So the Australians, it seems are so impoverished, so deeply in economic crisis, so utterly doomed, that they have to sell off their basic life necessities just to assure survival for one more miserable day. From Sydney, a heart-rending tragedy unfolds:

Luxury car dealer Normal Elkordi has never seen it this bad — financial high-flyers feeling the pinch of the global economic meltdown scrambling to sell their Ferraris for a loss.

“We’re not talking Holdens or Fords here, we’re talking Aston Martins, we’re talking Ferraris… I’ve never seen it like this before.”

As anxiety grips world financial markets and stock prices crash, the Sydney-based dealer is seeing increasing numbers of young executives come into his showroom, hoping to offload their near-new prestige autos.

It’s hard to imagine anything worse than having to sell your Ferrari in order to buy bread for your shoeless children. Surely hearts around the world go out to the suddenly impoverished people of Sydney, a lovely city that does not deserve such sudden and unpredictable disaster.

Yet it was only 11 years ago that a similar and terrible event was unfolding in Thailand. Thais really hated the IMF back then for their austerity measures, and burned a lot of effigies. But they also adapted.

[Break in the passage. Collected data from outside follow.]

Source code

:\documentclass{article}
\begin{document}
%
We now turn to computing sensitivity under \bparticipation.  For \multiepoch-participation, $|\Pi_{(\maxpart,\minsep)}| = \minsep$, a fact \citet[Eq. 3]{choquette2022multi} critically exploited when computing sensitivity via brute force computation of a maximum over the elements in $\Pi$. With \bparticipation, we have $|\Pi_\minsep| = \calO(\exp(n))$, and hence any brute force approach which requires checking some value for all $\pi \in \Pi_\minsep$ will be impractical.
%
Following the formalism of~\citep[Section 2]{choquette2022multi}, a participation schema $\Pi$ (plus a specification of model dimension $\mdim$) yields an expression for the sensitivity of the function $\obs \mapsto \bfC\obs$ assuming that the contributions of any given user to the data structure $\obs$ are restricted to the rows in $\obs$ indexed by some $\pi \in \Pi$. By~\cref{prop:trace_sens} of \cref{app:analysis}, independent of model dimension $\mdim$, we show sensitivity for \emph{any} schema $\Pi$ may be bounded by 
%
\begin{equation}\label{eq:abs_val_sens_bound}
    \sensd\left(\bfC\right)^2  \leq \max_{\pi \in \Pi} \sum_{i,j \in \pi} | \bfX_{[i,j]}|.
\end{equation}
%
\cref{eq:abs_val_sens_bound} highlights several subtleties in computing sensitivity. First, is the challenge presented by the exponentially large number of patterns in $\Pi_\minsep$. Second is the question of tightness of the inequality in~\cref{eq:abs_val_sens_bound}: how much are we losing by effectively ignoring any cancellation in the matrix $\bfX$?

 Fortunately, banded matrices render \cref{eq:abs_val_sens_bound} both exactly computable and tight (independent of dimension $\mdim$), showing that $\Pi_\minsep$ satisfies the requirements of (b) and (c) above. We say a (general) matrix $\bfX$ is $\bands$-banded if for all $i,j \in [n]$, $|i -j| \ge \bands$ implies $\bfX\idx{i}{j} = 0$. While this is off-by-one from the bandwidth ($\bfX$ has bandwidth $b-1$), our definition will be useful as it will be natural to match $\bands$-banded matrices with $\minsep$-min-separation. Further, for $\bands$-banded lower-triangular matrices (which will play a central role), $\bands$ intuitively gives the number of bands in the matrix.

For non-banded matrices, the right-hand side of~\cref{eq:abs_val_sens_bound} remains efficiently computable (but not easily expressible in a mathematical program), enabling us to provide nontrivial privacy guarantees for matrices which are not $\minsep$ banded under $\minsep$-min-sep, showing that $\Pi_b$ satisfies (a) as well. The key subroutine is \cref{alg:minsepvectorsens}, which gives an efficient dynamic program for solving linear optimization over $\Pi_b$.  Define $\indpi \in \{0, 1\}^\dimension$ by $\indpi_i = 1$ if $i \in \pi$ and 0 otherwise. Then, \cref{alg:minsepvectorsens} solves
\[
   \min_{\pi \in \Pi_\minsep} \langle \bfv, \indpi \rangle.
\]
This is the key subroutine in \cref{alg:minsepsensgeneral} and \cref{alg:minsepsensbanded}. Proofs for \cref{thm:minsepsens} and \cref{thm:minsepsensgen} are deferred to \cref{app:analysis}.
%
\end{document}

Welcome to the “Market of the Formerly Rich,” a weekend affair where the baubles that sparkled so brightly during Thailand’s boom times are being sold off to pay the bills come due.

… The weekend market was the brainchild of a local Mercedes dealer who had a little time on his hands as the country slipped into recession.

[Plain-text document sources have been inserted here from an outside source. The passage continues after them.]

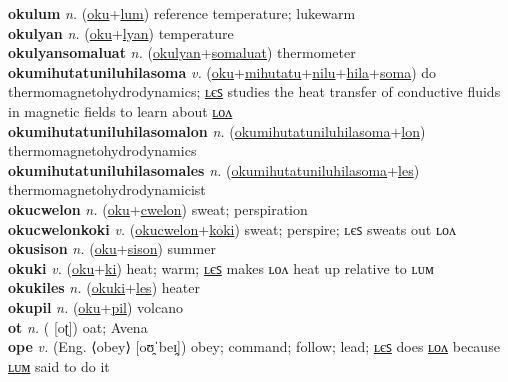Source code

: \textbf{okulum} \textit{n.} (\hyperref[oku]{oku}+\hyperref[lum]{lum})
reference temperature; lukewarm \label{okulum} \\
\textbf{okulyan} \textit{n.} (\hyperref[oku]{oku}+\hyperref[lyan]{lyan})
temperature \label{okulyan} \\
\textbf{okulyansomaluat} \textit{n.} (\hyperref[okulyan]{okulyan}+\hyperref[somaluat]{somaluat})
thermometer \label{okulyansomaluat} \\
\textbf{okumihutatuniluhilasoma} \textit{v.} (\hyperref[oku]{oku}+\hyperref[mihutatu]{mihutatu}+\hyperref[nilu]{nilu}+\hyperref[hila]{hila}+\hyperref[soma]{soma})
do thermomagnetohydrodynamics; \hyperref[okumihutatuniluhilasomales]{ʟєꜱ} studies the heat transfer of conductive fluids in magnetic fields to learn about \hyperref[okumihutatuniluhilasomalon]{ʟᴏᴧ} \label{okumihutatuniluhilasoma} \\
\textbf{okumihutatuniluhilasomalon} \textit{n.} (\hyperref[okumihutatuniluhilasoma]{okumihutatuniluhilasoma}+\hyperref[lon]{lon})
thermomagnetohydrodynamics \label{okumihutatuniluhilasomalon} \\
\textbf{okumihutatuniluhilasomales} \textit{n.} (\hyperref[okumihutatuniluhilasoma]{okumihutatuniluhilasoma}+\hyperref[les]{les})
thermomagnetohydrodynamicist \label{okumihutatuniluhilasomales} \\
\textbf{okucwelon} \textit{n.} (\hyperref[oku]{oku}+\hyperref[cwelon]{cwelon})
sweat; perspiration \label{okucwelon} \\
\textbf{okucwelonkoki} \textit{v.} (\hyperref[okucwelon]{okucwelon}+\hyperref[koki]{koki})
sweat; perspire; ʟєꜱ sweats out ʟᴏᴧ \label{okucwelonkoki} \\
\textbf{okusison} \textit{n.} (\hyperref[oku]{oku}+\hyperref[sison]{sison})
summer \label{okusison} \\
\textbf{okuki} \textit{v.} (\hyperref[oku]{oku}+\hyperref[ki]{ki})
heat; warm; \hyperref[okukiles]{ʟєꜱ} makes ʟᴏᴧ heat up relative to ʟᴜᴍ \label{okuki} \\
\textbf{okukiles} \textit{n.} (\hyperref[okuki]{okuki}+\hyperref[les]{les})
heater \label{okukiles} \\
\textbf{okupil} \textit{n.} (\hyperref[oku]{oku}+\hyperref[pil]{pil})
volcano \label{okupil} \\
\textbf{ot} \textit{n.} ( [oʈ])
oat; Avena \label{ot} \\
\textbf{ope} \textit{v.} (Eng. ⟨obey⟩ [oʊ̯ˈbeɪ̯])
obey; command; follow; lead; \hyperref[opeles]{ʟєꜱ} does \hyperref[opelon]{ʟᴏᴧ} because \hyperref[opelum]{ʟᴜᴍ} said to do it \label{ope} \\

Wasun Panon, who set up the market at his auto showroom, says he recognized that Thais were guilty of over-consumption, and he wanted to campaign for people to stop buying more new things, especially imported goods.

“We have bought too much of everything,” Wasun says. “Even if we stop buying things for a year or so, we’ll still have plenty to use that’s already here inside our country.”

Things were pretty tough in Thailand 11 years ago. The baht devalued from 25 to 50 per US dollar in a couple of months, companies shed jobs or just folded up, with more than 50 banks and finance companies going under.

It’s interesting that Thailand today is well back on its feet. The former market of the formerly rich is now a yuppie showplace called Log Home, filled with mostly restaurants, mostly expensive. loghome1

If you’ve worried about the tragic victims of the closing of Thong Lor Benz, fear not. No recession, no economic crisis will crush the love of the Mercedes Benz, not in Thailand at least.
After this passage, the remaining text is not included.